LLM review does not replace deterministic manifest validation. Manifest validation remains the primary mechanical gate for internal consistency, official scoring readiness, and checks such as matching parameter counts, tokens, FLOPs, GPU counts, and architecture graph hashes. PRISM does not rely on LLM review alone and does not claim to recompute every metric from raw artifacts during this policy step.

Plagiarism, Similarity, and Quarantine

PRISM stores source snapshots and can compare submissions against prior code and canonical architecture graphs. Deterministic duplicate reports may produce these outcomes:

Outcome Meaning
reject Exact source duplicate or deterministic policy violation.
attach Same architecture graph with source changes that attach as an implementation variant.
quarantine Suspicious similarity or ambiguous graph match needing review.
allow No blocking similarity found.

Quarantine is suspicion-only protection.

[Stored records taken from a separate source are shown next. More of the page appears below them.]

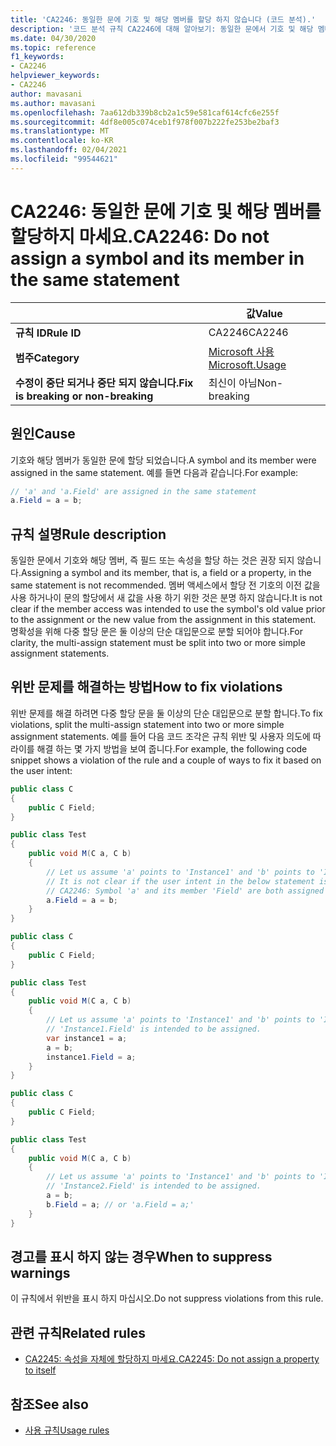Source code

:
 ```yaml
---
title: 'CA2246: 동일한 문에 기호 및 해당 멤버를 할당 하지 않습니다 (코드 분석).'
description: '코드 분석 규칙 CA2246에 대해 알아보기: 동일한 문에서 기호 및 해당 멤버를 할당 하지 않습니다.'
ms.date: 04/30/2020
ms.topic: reference
f1_keywords:
- CA2246
helpviewer_keywords:
- CA2246
author: mavasani
ms.author: mavasani
ms.openlocfilehash: 7aa612db339b8cb2a1c59e581caf614cfc6e255f
ms.sourcegitcommit: 4df8e005c074ceb1f978f007b222fe253be2baf3
ms.translationtype: MT
ms.contentlocale: ko-KR
ms.lasthandoff: 02/04/2021
ms.locfileid: "99544621"
---
```

# <a name="ca2246-do-not-assign-a-symbol-and-its-member-in-the-same-statement"></a><span data-ttu-id="2e1c9-103">CA2246: 동일한 문에 기호 및 해당 멤버를 할당하지 마세요.</span><span class="sxs-lookup"><span data-stu-id="2e1c9-103">CA2246: Do not assign a symbol and its member in the same statement</span></span>

| | <span data-ttu-id="2e1c9-104">값</span><span class="sxs-lookup"><span data-stu-id="2e1c9-104">Value</span></span> |
|-|-|
| <span data-ttu-id="2e1c9-105">**규칙 ID**</span><span class="sxs-lookup"><span data-stu-id="2e1c9-105">**Rule ID**</span></span> |<span data-ttu-id="2e1c9-106">CA2246</span><span class="sxs-lookup"><span data-stu-id="2e1c9-106">CA2246</span></span>|
| <span data-ttu-id="2e1c9-107">**범주**</span><span class="sxs-lookup"><span data-stu-id="2e1c9-107">**Category**</span></span> |[<span data-ttu-id="2e1c9-108">Microsoft 사용</span><span class="sxs-lookup"><span data-stu-id="2e1c9-108">Microsoft.Usage</span></span>](usage-warnings.md)|
| <span data-ttu-id="2e1c9-109">**수정이 중단 되거나 중단 되지 않습니다.**</span><span class="sxs-lookup"><span data-stu-id="2e1c9-109">**Fix is breaking or non-breaking**</span></span> |<span data-ttu-id="2e1c9-110">최신이 아님</span><span class="sxs-lookup"><span data-stu-id="2e1c9-110">Non-breaking</span></span>|

## <a name="cause"></a><span data-ttu-id="2e1c9-111">원인</span><span class="sxs-lookup"><span data-stu-id="2e1c9-111">Cause</span></span>

<span data-ttu-id="2e1c9-112">기호와 해당 멤버가 동일한 문에 할당 되었습니다.</span><span class="sxs-lookup"><span data-stu-id="2e1c9-112">A symbol and its member were assigned in the same statement.</span></span> <span data-ttu-id="2e1c9-113">예를 들면 다음과 같습니다.</span><span class="sxs-lookup"><span data-stu-id="2e1c9-113">For example:</span></span>

```csharp
// 'a' and 'a.Field' are assigned in the same statement
a.Field = a = b;
```

## <a name="rule-description"></a><span data-ttu-id="2e1c9-114">규칙 설명</span><span class="sxs-lookup"><span data-stu-id="2e1c9-114">Rule description</span></span>

<span data-ttu-id="2e1c9-115">동일한 문에서 기호와 해당 멤버, 즉 필드 또는 속성을 할당 하는 것은 권장 되지 않습니다.</span><span class="sxs-lookup"><span data-stu-id="2e1c9-115">Assigning a symbol and its member, that is, a field or a property, in the same statement is not recommended.</span></span> <span data-ttu-id="2e1c9-116">멤버 액세스에서 할당 전 기호의 이전 값을 사용 하거나이 문의 할당에서 새 값을 사용 하기 위한 것은 분명 하지 않습니다.</span><span class="sxs-lookup"><span data-stu-id="2e1c9-116">It is not clear if the member access was intended to use the symbol's old value prior to the assignment or the new value from the assignment in this statement.</span></span> <span data-ttu-id="2e1c9-117">명확성을 위해 다중 할당 문은 둘 이상의 단순 대입문으로 분할 되어야 합니다.</span><span class="sxs-lookup"><span data-stu-id="2e1c9-117">For clarity, the multi-assign statement must be split into two or more simple assignment statements.</span></span>

## <a name="how-to-fix-violations"></a><span data-ttu-id="2e1c9-118">위반 문제를 해결하는 방법</span><span class="sxs-lookup"><span data-stu-id="2e1c9-118">How to fix violations</span></span>

<span data-ttu-id="2e1c9-119">위반 문제를 해결 하려면 다중 할당 문을 둘 이상의 단순 대입문으로 분할 합니다.</span><span class="sxs-lookup"><span data-stu-id="2e1c9-119">To fix violations, split the multi-assign statement into two or more simple assignment statements.</span></span> <span data-ttu-id="2e1c9-120">예를 들어 다음 코드 조각은 규칙 위반 및 사용자 의도에 따라이를 해결 하는 몇 가지 방법을 보여 줍니다.</span><span class="sxs-lookup"><span data-stu-id="2e1c9-120">For example, the following code snippet shows a violation of the rule and a couple of ways to fix it based on the user intent:</span></span>

```csharp
public class C
{
    public C Field;
}

public class Test
{
    public void M(C a, C b)
    {
        // Let us assume 'a' points to 'Instance1' and 'b' points to 'Instance2' at the start of the method.
        // It is not clear if the user intent in the below statement is to assign to 'Instance1.Field' or 'Instance2.Field'.
        // CA2246: Symbol 'a' and its member 'Field' are both assigned in the same statement. You are at risk of assigning the member of an unintended object.
        a.Field = a = b;
    }
}
```

```csharp
public class C
{
    public C Field;
}

public class Test
{
    public void M(C a, C b)
    {
        // Let us assume 'a' points to 'Instance1' and 'b' points to 'Instance2' at the start of the method.
        // 'Instance1.Field' is intended to be assigned.
        var instance1 = a;
        a = b;
        instance1.Field = a;
    }
}
```

```csharp
public class C
{
    public C Field;
}

public class Test
{
    public void M(C a, C b)
    {
        // Let us assume 'a' points to 'Instance1' and 'b' points to 'Instance2' at the start of the method.
        // 'Instance2.Field' is intended to be assigned.
        a = b;
        b.Field = a; // or 'a.Field = a;'
    }
}
```

## <a name="when-to-suppress-warnings"></a><span data-ttu-id="2e1c9-121">경고를 표시 하지 않는 경우</span><span class="sxs-lookup"><span data-stu-id="2e1c9-121">When to suppress warnings</span></span>

<span data-ttu-id="2e1c9-122">이 규칙에서 위반을 표시 하지 마십시오.</span><span class="sxs-lookup"><span data-stu-id="2e1c9-122">Do not suppress violations from this rule.</span></span>

## <a name="related-rules"></a><span data-ttu-id="2e1c9-123">관련 규칙</span><span class="sxs-lookup"><span data-stu-id="2e1c9-123">Related rules</span></span>

- [<span data-ttu-id="2e1c9-124">CA2245: 속성을 자체에 할당하지 마세요.</span><span class="sxs-lookup"><span data-stu-id="2e1c9-124">CA2245: Do not assign a property to itself</span></span>](ca2245.md)

## <a name="see-also"></a><span data-ttu-id="2e1c9-125">참조</span><span class="sxs-lookup"><span data-stu-id="2e1c9-125">See also</span></span>

- [<span data-ttu-id="2e1c9-126">사용 규칙</span><span class="sxs-lookup"><span data-stu-id="2e1c9-126">Usage rules</span></span>](usage-warnings.md)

It prevents a questionable submission from affecting ownership or weights until review resolves it.

ZIP Hardening

ZIP extraction rejects:

  • symlinks
  • path traversal
  • unsafe paths
  • unsupported file types
  • excessive file count
  • excessive total bytes

This prevents archive-level attacks before code review begins.

Execution Isolation

PRISM does not execute submitted code inside the API or worker process. Evaluation happens in containers through the Platform Docker broker for GPU paths. Local CPU smoke runs are non-scoring wiring checks.

Container limits include:

  • CPU quota
  • memory and swap limits
  • PID limits
  • network policy
  • read-only runtime option
  • optional GPU type and count

Official score-eligible GPU jobs use the fixed official GPU profile from SQL runtime config or defaults, with a maximum of 8 GPUs. Autosplit is for non-scoring or development paths only.

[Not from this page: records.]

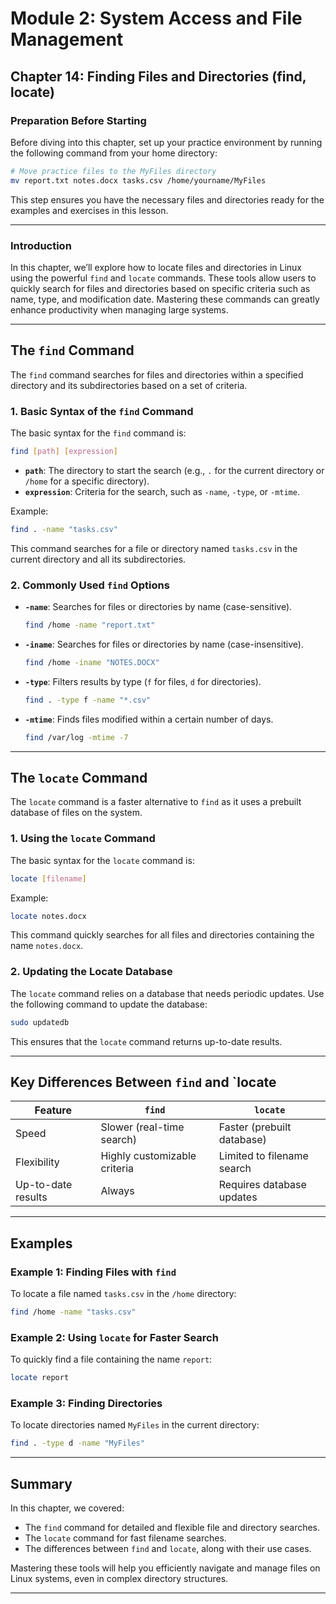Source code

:# **Module 2: System Access and File Management**  
## **Chapter 14: Finding Files and Directories (find, locate)**  

### **Preparation Before Starting**  
Before diving into this chapter, set up your practice environment by running the following command from your home directory:  

```bash
# Move practice files to the MyFiles directory
mv report.txt notes.docx tasks.csv /home/yourname/MyFiles
```  

This step ensures you have the necessary files and directories ready for the examples and exercises in this lesson.  

---

### **Introduction**  
In this chapter, we’ll explore how to locate files and directories in Linux using the powerful `find` and `locate` commands. These tools allow users to quickly search for files and directories based on specific criteria such as name, type, and modification date. Mastering these commands can greatly enhance productivity when managing large systems.  

---

## **The `find` Command**  

The `find` command searches for files and directories within a specified directory and its subdirectories based on a set of criteria.  

### 1. **Basic Syntax of the `find` Command**  
The basic syntax for the `find` command is:  

```bash
find [path] [expression]
```  

- **`path`**: The directory to start the search (e.g., `.` for the current directory or `/home` for a specific directory).  
- **`expression`**: Criteria for the search, such as `-name`, `-type`, or `-mtime`.  

Example:  

```bash
find . -name "tasks.csv"
```  

This command searches for a file or directory named `tasks.csv` in the current directory and all its subdirectories.  

### 2. **Commonly Used `find` Options**  
- **`-name`**: Searches for files or directories by name (case-sensitive).  
  ```bash
  find /home -name "report.txt"
  ```  

- **`-iname`**: Searches for files or directories by name (case-insensitive).  
  ```bash
  find /home -iname "NOTES.DOCX"
  ```  

- **`-type`**: Filters results by type (`f` for files, `d` for directories).  
  ```bash
  find . -type f -name "*.csv"
  ```  

- **`-mtime`**: Finds files modified within a certain number of days.  
  ```bash
  find /var/log -mtime -7
  ```  

---

## **The `locate` Command**  

The `locate` command is a faster alternative to `find` as it uses a prebuilt database of files on the system.  

### 1. **Using the `locate` Command**  
The basic syntax for the `locate` command is:  

```bash
locate [filename]
```  

Example:  

```bash
locate notes.docx
```  

This command quickly searches for all files and directories containing the name `notes.docx`.  

### 2. **Updating the Locate Database**  
The `locate` command relies on a database that needs periodic updates. Use the following command to update the database:  

```bash
sudo updatedb
```  

This ensures that the `locate` command returns up-to-date results.  

---

## **Key Differences Between `find` and `locate**  

| Feature              | `find`                          | `locate`                    |  
|----------------------|----------------------------------|-----------------------------|  
| Speed                | Slower (real-time search)       | Faster (prebuilt database)  |  
| Flexibility          | Highly customizable criteria    | Limited to filename search  |  
| Up-to-date results   | Always                         | Requires database updates   |  

---

## **Examples**  

### Example 1: Finding Files with `find`  
To locate a file named `tasks.csv` in the `/home` directory:  

```bash
find /home -name "tasks.csv"
```  

### Example 2: Using `locate` for Faster Search  
To quickly find a file containing the name `report`:  

```bash
locate report
```  

### Example 3: Finding Directories  
To locate directories named `MyFiles` in the current directory:  

```bash
find . -type d -name "MyFiles"
```  

---

## **Summary**  

In this chapter, we covered:  
- The `find` command for detailed and flexible file and directory searches.  
- The `locate` command for fast filename searches.  
- The differences between `find` and `locate`, along with their use cases.  

Mastering these tools will help you efficiently navigate and manage files on Linux systems, even in complex directory structures.  

---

Scientific Security References

Area Study PRISM implication
Supply-chain attacks Gu, Dolan-Gavitt, and Garg, 2017/2019, BadNets Treat submitted code and artifacts as adversarial even when validation metrics look normal.
Benchmark contamination Yang et al., 2023, Rethinking Benchmark and Contamination for Language Models with Rephrased Samples Do not treat anomalous public benchmark scores as sufficient evidence without contamination analysis.
Model documentation Mitchell et al., 2019, Model Cards for Model Reporting Require structured model/run metadata for evaluator artifacts.
Dataset documentation Gebru et al., 2018/2021, Datasheets for Datasets Track dataset provenance, transformations, and intended use.
Long-context evaluation limits Liu et al., 2023, Lost in the Middle; Hsieh et al., 2024, RULER Use long-context benchmarks as controlled evidence, not as a single safety verdict.

Operational Guidance

  • Use real secret files in production, not inline tokens.
  • Keep public submissions disabled when PRISM is deployed only behind Platform.
  • Run broker-backed GPU evaluation for official GPU paths.
  • Enable LLM review for production subnet operation when policy requires it.
  • Monitor rejected, quarantined, held, and failed submissions separately.